#### Extracted information
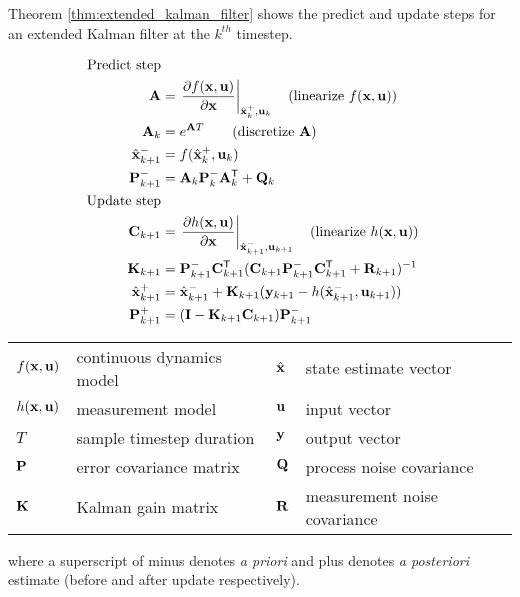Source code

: Theorem \ref{thm:extended_kalman_filter} shows the predict and update steps for
an extended Kalman filter at the $k^{th}$ timestep.
\begin{theorem}
  \label{thm:extended_kalman_filter}
  \begin{align}
    \text{Predict step} \nonumber \\
    \mathbf{A} &= \left.\frac{\partial f(\mathbf{x}, \mathbf{u})}{\partial \mathbf{x}}
               \right|_{\hat{\mathbf{x}}_k^+, \mathbf{u}_k}
      \quad\text{(linearize $f(\mathbf{x}, \mathbf{u})$)} \\
    \mathbf{A}_k &= e^{\mathbf{A}T} \qquad\text{(discretize $\mathbf{A}$)} \\
    \hat{\mathbf{x}}_{k+1}^- &= f(\hat{\mathbf{x}}_k^+, \mathbf{u}_k) \\
    \mathbf{P}_{k+1}^- &= \mathbf{A}_k \mathbf{P}_k^- \mathbf{A}_k^\mathsf{T} + \mathbf{Q}_k \\
    \text{Update step} \nonumber \\
    \mathbf{C}_{k+1} &= \left.\frac{\partial h(\mathbf{x}, \mathbf{u})}{\partial \mathbf{x}}
                     \right|_{\hat{\mathbf{x}}_{k+1}^-, \mathbf{u}_{k+1}}
      \quad\text{(linearize $h(\mathbf{x}, \mathbf{u})$)} \\
    \mathbf{K}_{k+1} &= \mathbf{P}_{k+1}^- \mathbf{C}_{k+1}^\mathsf{T}
      (\mathbf{C}_{k+1}\mathbf{P}_{k+1}^- \mathbf{C}_{k+1}^\mathsf{T} + \mathbf{R}_{k+1})^{-1} \\
    \hat{\mathbf{x}}_{k+1}^+ &=
      \hat{\mathbf{x}}_{k+1}^- + \mathbf{K}_{k+1}(\mathbf{y}_{k+1} -
      h(\hat{\mathbf{x}}_{k+1}^-, \mathbf{u}_{k+1})) \\
    \mathbf{P}_{k+1}^+ &= (\mathbf{I} - \mathbf{K}_{k+1}\mathbf{C}_{k+1})\mathbf{P}_{k+1}^-
  \end{align}
  \begin{figurekey}
    \begin{tabular}{llll}
      $f(\mathbf{x}, \mathbf{u})$ & continuous dynamics model & $\hat{\mathbf{x}}$ & state estimate vector \\
      $h(\mathbf{x}, \mathbf{u})$ & measurement model & $\mathbf{u}$ & input vector \\
      $T$ & sample timestep duration & $\mathbf{y}$ & output vector \\
      $\mathbf{P}$ & error covariance matrix & $\mathbf{Q}$ & process noise covariance \\
      $\mathbf{K}$ & Kalman gain matrix & $\mathbf{R}$ & measurement noise covariance \\
    \end{tabular}
  \end{figurekey}

  where a superscript of minus denotes \textit{a priori} and plus denotes
  \textit{a posteriori} estimate (before and after update respectively).
\end{theorem}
########
Your task → Nothing but the pictures is to be left out; repeat the data exactly.

Solution for this problem →
Source code

: Theorem \ref{thm:extended_kalman_filter} shows the predict and update steps for
an extended Kalman filter at the $k^{th}$ timestep.
\begin{theorem}
  \label{thm:extended_kalman_filter}
  \begin{align}
    \text{Predict step} \nonumber \\
    \mathbf{A} &= \left.\frac{\partial f(\mathbf{x}, \mathbf{u})}{\partial \mathbf{x}}
               \right|_{\hat{\mathbf{x}}_k^+, \mathbf{u}_k}
      \quad\text{(linearize $f(\mathbf{x}, \mathbf{u})$)} \\
    \mathbf{A}_k &= e^{\mathbf{A}T} \qquad\text{(discretize $\mathbf{A}$)} \\
    \hat{\mathbf{x}}_{k+1}^- &= f(\hat{\mathbf{x}}_k^+, \mathbf{u}_k) \\
    \mathbf{P}_{k+1}^- &= \mathbf{A}_k \mathbf{P}_k^- \mathbf{A}_k^\mathsf{T} + \mathbf{Q}_k \\
    \text{Update step} \nonumber \\
    \mathbf{C}_{k+1} &= \left.\frac{\partial h(\mathbf{x}, \mathbf{u})}{\partial \mathbf{x}}
                     \right|_{\hat{\mathbf{x}}_{k+1}^-, \mathbf{u}_{k+1}}
      \quad\text{(linearize $h(\mathbf{x}, \mathbf{u})$)} \\
    \mathbf{K}_{k+1} &= \mathbf{P}_{k+1}^- \mathbf{C}_{k+1}^\mathsf{T}
      (\mathbf{C}_{k+1}\mathbf{P}_{k+1}^- \mathbf{C}_{k+1}^\mathsf{T} + \mathbf{R}_{k+1})^{-1} \\
    \hat{\mathbf{x}}_{k+1}^+ &=
      \hat{\mathbf{x}}_{k+1}^- + \mathbf{K}_{k+1}(\mathbf{y}_{k+1} -
      h(\hat{\mathbf{x}}_{k+1}^-, \mathbf{u}_{k+1})) \\
    \mathbf{P}_{k+1}^+ &= (\mathbf{I} - \mathbf{K}_{k+1}\mathbf{C}_{k+1})\mathbf{P}_{k+1}^-
  \end{align}
  \begin{figurekey}
    \begin{tabular}{llll}
      $f(\mathbf{x}, \mathbf{u})$ & continuous dynamics model & $\hat{\mathbf{x}}$ & state estimate vector \\
      $h(\mathbf{x}, \mathbf{u})$ & measurement model & $\mathbf{u}$ & input vector \\
      $T$ & sample timestep duration & $\mathbf{y}$ & output vector \\
      $\mathbf{P}$ & error covariance matrix & $\mathbf{Q}$ & process noise covariance \\
      $\mathbf{K}$ & Kalman gain matrix & $\mathbf{R}$ & measurement noise covariance \\
    \end{tabular}
  \end{figurekey}

  where a superscript of minus denotes \textit{a priori} and plus denotes
  \textit{a posteriori} estimate (before and after update respectively).
\end{theorem}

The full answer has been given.